* INSTRUCTIONS TO FOLLOW: Your task is to repeat the entries word for word while leaving out the pictures.

────

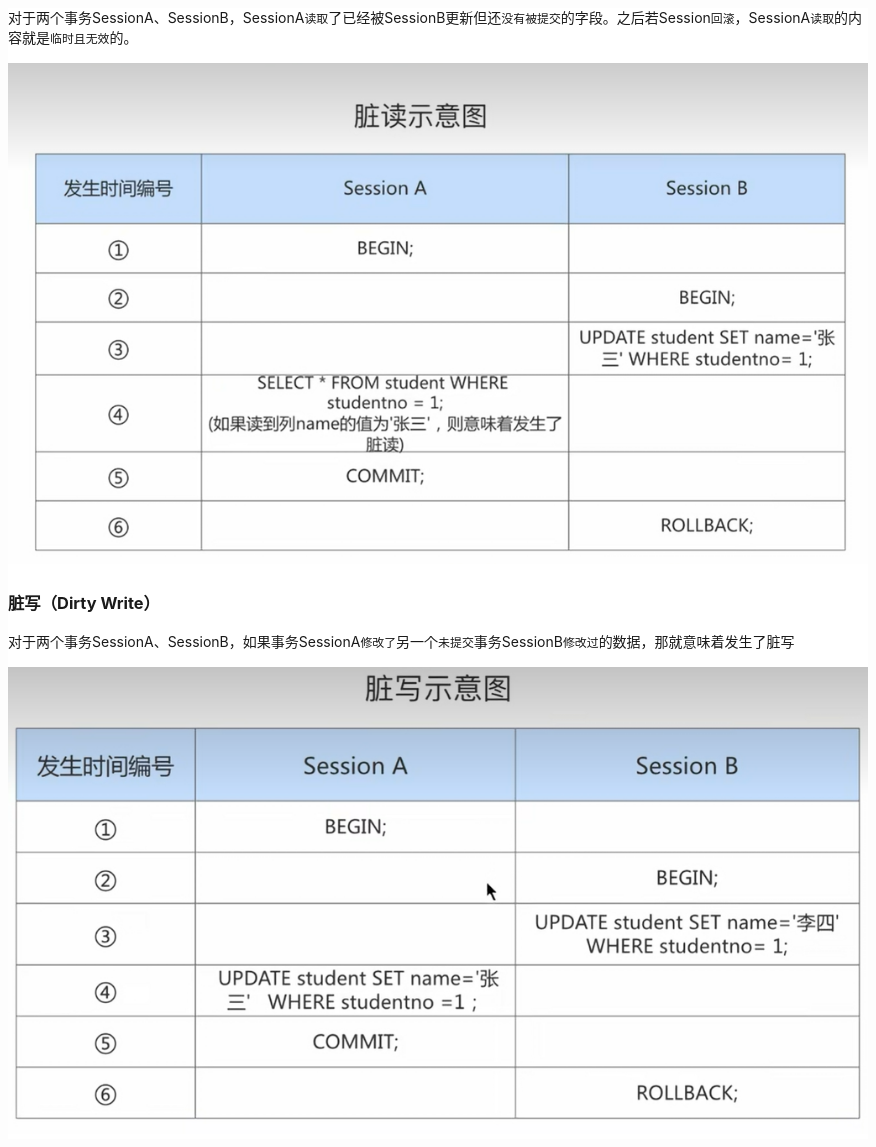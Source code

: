 对于两个事务SessionA、SessionB，SessionA`读取`了已经被SessionB更新但还`没有被提交`的字段。之后若Session`回滚`，SessionA`读取`的内容就是`临时且无效`的。

![image-20250105174500857](pic/image-20250105174500857.png)

### 脏写（Dirty Write）

对于两个事务SessionA、SessionB，如果事务SessionA`修改了`另一个`未提交`事务SessionB`修改过`的数据，那就意味着发生了脏写

![image-20250105174442993](pic/image-20250105174442993.png)
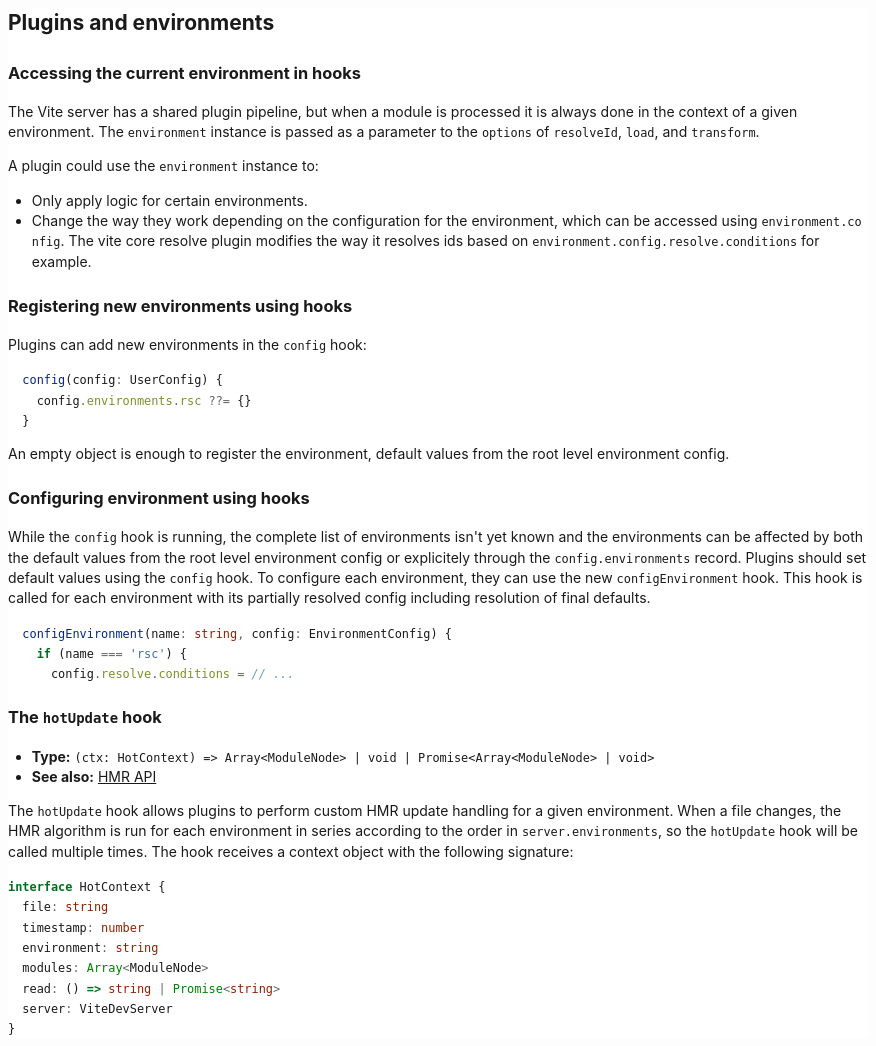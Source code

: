 ## Plugins and environments

### Accessing the current environment in hooks

The Vite server has a shared plugin pipeline, but when a module is processed it is always done in the context of a given environment. The `environment` instance is passed as a parameter to the `options` of `resolveId`, `load`, and `transform`.

A plugin could use the `environment` instance to:

- Only apply logic for certain environments.
- Change the way they work depending on the configuration for the environment, which can be accessed using `environment.config`. The vite core resolve plugin modifies the way it resolves ids based on `environment.config.resolve.conditions` for example.

### Registering new environments using hooks

Plugins can add new environments in the `config` hook:

```ts
  config(config: UserConfig) {
    config.environments.rsc ??= {}
  }
```

An empty object is enough to register the environment, default values from the root level environment config.

### Configuring environment using hooks

While the `config` hook is running, the complete list of environments isn't yet known and the environments can be affected by both the default values from the root level environment config or explicitely through the `config.environments` record.
Plugins should set default values using the `config` hook. To configure each environment, they can use the new `configEnvironment` hook. This hook is called for each environment with its partially resolved config including resolution of final defaults.

```ts
  configEnvironment(name: string, config: EnvironmentConfig) {
    if (name === 'rsc') {
      config.resolve.conditions = // ...
```

### The `hotUpdate` hook

- **Type:** `(ctx: HotContext) => Array<ModuleNode> | void | Promise<Array<ModuleNode> | void>`
- **See also:** [HMR API](./api-hmr)

The `hotUpdate` hook allows plugins to perform custom HMR update handling for a given environment. When a file changes, the HMR algorithm is run for each environment in series according to the order in `server.environments`, so the `hotUpdate` hook will be called multiple times. The hook receives a context object with the following signature:

```ts
interface HotContext {
  file: string
  timestamp: number
  environment: string
  modules: Array<ModuleNode>
  read: () => string | Promise<string>
  server: ViteDevServer
}
```
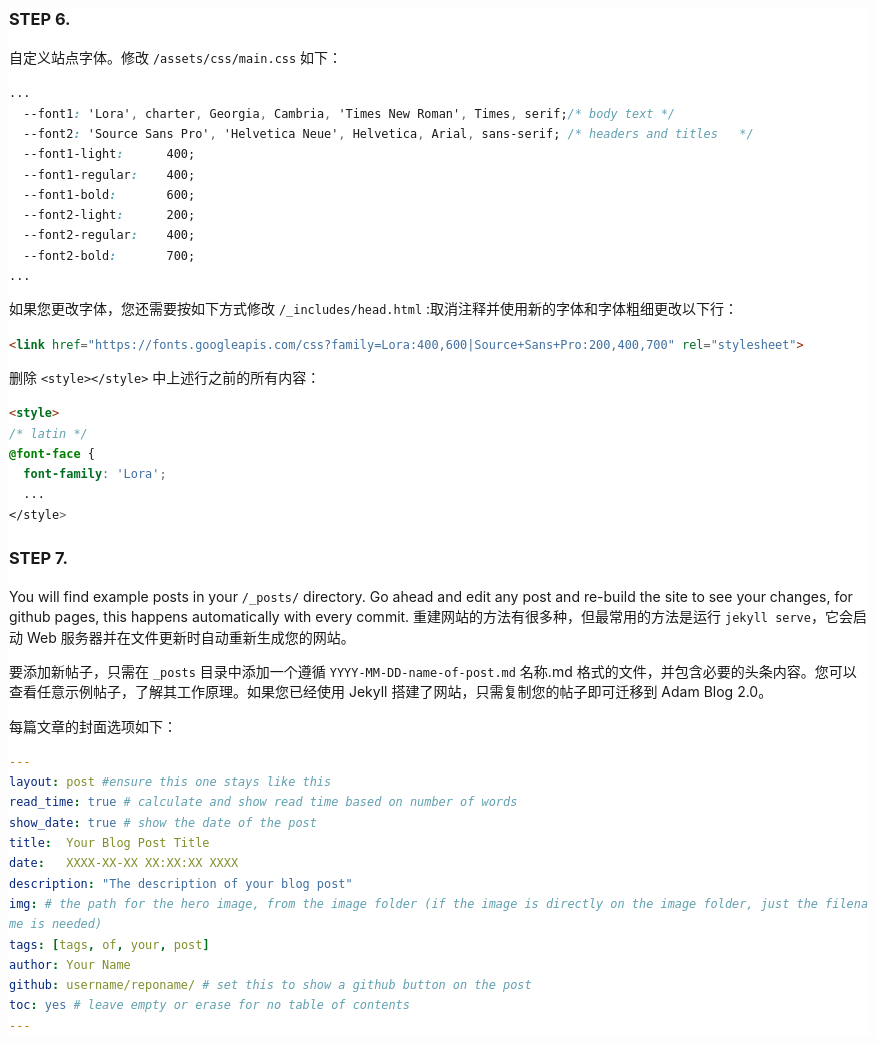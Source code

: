 ### **STEP 6.**

自定义站点字体。修改  `/assets/css/main.css` 如下：

```CSS
...
  --font1: 'Lora', charter, Georgia, Cambria, 'Times New Roman', Times, serif;/* body text */
  --font2: 'Source Sans Pro', 'Helvetica Neue', Helvetica, Arial, sans-serif; /* headers and titles   */
  --font1-light:      400;
  --font1-regular:    400;
  --font1-bold:       600;
  --font2-light:      200;
  --font2-regular:    400;
  --font2-bold:       700;
...
```

如果您更改字体，您还需要按如下方式修改 `/_includes/head.html` :取消注释并使用新的字体和字体粗细更改以下行：

```HTML
<link href="https://fonts.googleapis.com/css?family=Lora:400,600|Source+Sans+Pro:200,400,700" rel="stylesheet">
```

删除 `<style></style>` 中上述行之前的所有内容：

```HTML
<style>
/* latin */
@font-face {
  font-family: 'Lora';
  ...
</style>
```

### **STEP 7.**

You will find example posts in your `/_posts/` directory. Go ahead and edit any post and re-build the site to see your changes, for github pages, this happens automatically with every commit. 重建网站的方法有很多种，但最常用的方法是运行 `jekyll serve`，它会启动 Web 服务器并在文件更新时自动重新生成您的网站。

要添加新帖子，只需在 `_posts`  目录中添加一个遵循  `YYYY-MM-DD-name-of-post.md`  名称.md 格式的文件，并包含必要的头条内容。您可以查看任意示例帖子，了解其工作原理。如果您已经使用 Jekyll 搭建了网站，只需复制您的帖子即可迁移到 Adam Blog 2.0。

每篇文章的封面选项如下：

```YAML
---
layout: post #ensure this one stays like this
read_time: true # calculate and show read time based on number of words
show_date: true # show the date of the post
title:  Your Blog Post Title
date:   XXXX-XX-XX XX:XX:XX XXXX
description: "The description of your blog post"
img: # the path for the hero image, from the image folder (if the image is directly on the image folder, just the filename is needed)
tags: [tags, of, your, post]
author: Your Name
github: username/reponame/ # set this to show a github button on the post
toc: yes # leave empty or erase for no table of contents
---
```


[jekyll-docs]: http://jekyllrb.com/docs/home
[jekyll-gh]:   https://github.com/jekyll/jekyll
[jekyll-talk]: https://talk.jekyllrb.com/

────

* RESPONSE AREA:
Source code

: 对于两个事务SessionA、SessionB，SessionA`读取`了已经被SessionB更新但还`没有被提交`的字段。之后若Session`回滚`，SessionA`读取`的内容就是`临时且无效`的。

![image-20250105174500857](pic/image-20250105174500857.png)

### 脏写（Dirty Write）

对于两个事务SessionA、SessionB，如果事务SessionA`修改了`另一个`未提交`事务SessionB`修改过`的数据，那就意味着发生了脏写

![image-20250105174442993](pic/image-20250105174442993.png)
Source code

: ## Plugins and environments

### Accessing the current environment in hooks

The Vite server has a shared plugin pipeline, but when a module is processed it is always done in the context of a given environment. The `environment` instance is passed as a parameter to the `options` of `resolveId`, `load`, and `transform`.

A plugin could use the `environment` instance to:

- Only apply logic for certain environments.
- Change the way they work depending on the configuration for the environment, which can be accessed using `environment.config`. The vite core resolve plugin modifies the way it resolves ids based on `environment.config.resolve.conditions` for example.

### Registering new environments using hooks

Plugins can add new environments in the `config` hook:

```ts
  config(config: UserConfig) {
    config.environments.rsc ??= {}
  }
```

An empty object is enough to register the environment, default values from the root level environment config.

### Configuring environment using hooks

While the `config` hook is running, the complete list of environments isn't yet known and the environments can be affected by both the default values from the root level environment config or explicitely through the `config.environments` record.
Plugins should set default values using the `config` hook. To configure each environment, they can use the new `configEnvironment` hook. This hook is called for each environment with its partially resolved config including resolution of final defaults.

```ts
  configEnvironment(name: string, config: EnvironmentConfig) {
    if (name === 'rsc') {
      config.resolve.conditions = // ...
```

### The `hotUpdate` hook

- **Type:** `(ctx: HotContext) => Array<ModuleNode> | void | Promise<Array<ModuleNode> | void>`
- **See also:** [HMR API](./api-hmr)

The `hotUpdate` hook allows plugins to perform custom HMR update handling for a given environment. When a file changes, the HMR algorithm is run for each environment in series according to the order in `server.environments`, so the `hotUpdate` hook will be called multiple times. The hook receives a context object with the following signature:

```ts
interface HotContext {
  file: string
  timestamp: number
  environment: string
  modules: Array<ModuleNode>
  read: () => string | Promise<string>
  server: ViteDevServer
}
```
Source code

: ### **STEP 6.**

自定义站点字体。修改  `/assets/css/main.css` 如下：

```CSS
...
  --font1: 'Lora', charter, Georgia, Cambria, 'Times New Roman', Times, serif;/* body text */
  --font2: 'Source Sans Pro', 'Helvetica Neue', Helvetica, Arial, sans-serif; /* headers and titles   */
  --font1-light:      400;
  --font1-regular:    400;
  --font1-bold:       600;
  --font2-light:      200;
  --font2-regular:    400;
  --font2-bold:       700;
...
```

如果您更改字体，您还需要按如下方式修改 `/_includes/head.html` :取消注释并使用新的字体和字体粗细更改以下行：

```HTML
<link href="https://fonts.googleapis.com/css?family=Lora:400,600|Source+Sans+Pro:200,400,700" rel="stylesheet">
```

删除 `<style></style>` 中上述行之前的所有内容：

```HTML
<style>
/* latin */
@font-face {
  font-family: 'Lora';
  ...
</style>
```

### **STEP 7.**

You will find example posts in your `/_posts/` directory. Go ahead and edit any post and re-build the site to see your changes, for github pages, this happens automatically with every commit. 重建网站的方法有很多种，但最常用的方法是运行 `jekyll serve`，它会启动 Web 服务器并在文件更新时自动重新生成您的网站。

要添加新帖子，只需在 `_posts`  目录中添加一个遵循  `YYYY-MM-DD-name-of-post.md`  名称.md 格式的文件，并包含必要的头条内容。您可以查看任意示例帖子，了解其工作原理。如果您已经使用 Jekyll 搭建了网站，只需复制您的帖子即可迁移到 Adam Blog 2.0。

每篇文章的封面选项如下：

```YAML
---
layout: post #ensure this one stays like this
read_time: true # calculate and show read time based on number of words
show_date: true # show the date of the post
title:  Your Blog Post Title
date:   XXXX-XX-XX XX:XX:XX XXXX
description: "The description of your blog post"
img: # the path for the hero image, from the image folder (if the image is directly on the image folder, just the filename is needed)
tags: [tags, of, your, post]
author: Your Name
github: username/reponame/ # set this to show a github button on the post
toc: yes # leave empty or erase for no table of contents
---
```


[jekyll-docs]: http://jekyllrb.com/docs/home
[jekyll-gh]:   https://github.com/jekyll/jekyll
[jekyll-talk]: https://talk.jekyllrb.com/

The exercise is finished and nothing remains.